My first real relationship with an organized running program was during 8th grade when I, at the urging of a friend (who didn’t want to do it alone), joined my school’s track and field team. I had never run any distance greater than the fifty yards I used to dash during my Field Days in elementary school. I wasn’t too horrible at doing those dashes, so when considering whether or not to join my friend, I thought, “How hard could junior high school track be?” Ahem. My first run as part of the team was a two-miler along some of the hilly, poorly paved, country roads near my school. I soon discovered that not only does a short person (yes, like me) have to do double duty with footsteps in order to keep up with everyone else, but I also came to realize that I had the smallest lung capacity on the face of the planet. I had to stop and walk on several occasions just so that I could breathe. I learned what exercise induced asthma was all about and my legs were so sore afterward, that I could barely walk for the next several days.

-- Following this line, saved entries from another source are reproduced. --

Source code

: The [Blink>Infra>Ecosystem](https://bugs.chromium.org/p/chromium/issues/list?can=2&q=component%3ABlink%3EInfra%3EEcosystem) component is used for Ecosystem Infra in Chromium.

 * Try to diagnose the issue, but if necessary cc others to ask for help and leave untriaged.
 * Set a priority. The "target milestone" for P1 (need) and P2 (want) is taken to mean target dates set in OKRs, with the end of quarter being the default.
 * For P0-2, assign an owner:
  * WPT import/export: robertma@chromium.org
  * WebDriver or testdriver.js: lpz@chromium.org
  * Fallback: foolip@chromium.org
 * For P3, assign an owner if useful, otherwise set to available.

I almost quit after that first practice, but thankfully, I didn’t. I am forever grateful that I sucked it up and pushed through it. It did get easier and after hitting my stride, so to speak, I came to realize that I was actually pretty good. In fact, I qualified for the state championships in the 800-meter run during my junior and senior years in high school. Winning races wasn’t the only benefit of running, though. It also helped me develop friendships and grow my self-esteem during the sometimes difficult years of my teenage life. Great memories were created during my time on the track team. I was totally hooked.
It is difficult to explain the love I have for running. For some people, running is only a means to an end. It is simply a method of getting into better shape or hitting that goal of completing a marathon. For them, running is not done purely for the love of running. I admit, there are things that I do not enjoy about this activity; like running in the pouring rain when my sneakers get so wet they literally squish out streams of water with every step I take, or running (slipping) on snowy, icy roads in the middle of a freezing New England winter. I especially don’t enjoy being chased by drooling, vicious teeth that are attached to otherwise cute dogs. However, I DO love the smell of wood smoke in the crisp autumn air as I kick up the colorful leaves along my route, the meditative state I get into while running and the happy, contented feeling that comes over me afterward (endorphins rock!), and I especially enjoy the unique camaraderie that runners have, even if we’ve never met.
This sport of placing one foot in front of the other for extended periods of time may not be for everyone, but it holds great value for me. It is a constant in my life. Even when I’ve had to take a break to recover from injuries or surgeries, running has always called me back and I have always answered. It is a grounding force that holds me together when life gets crazy. It is true love. That is why I run.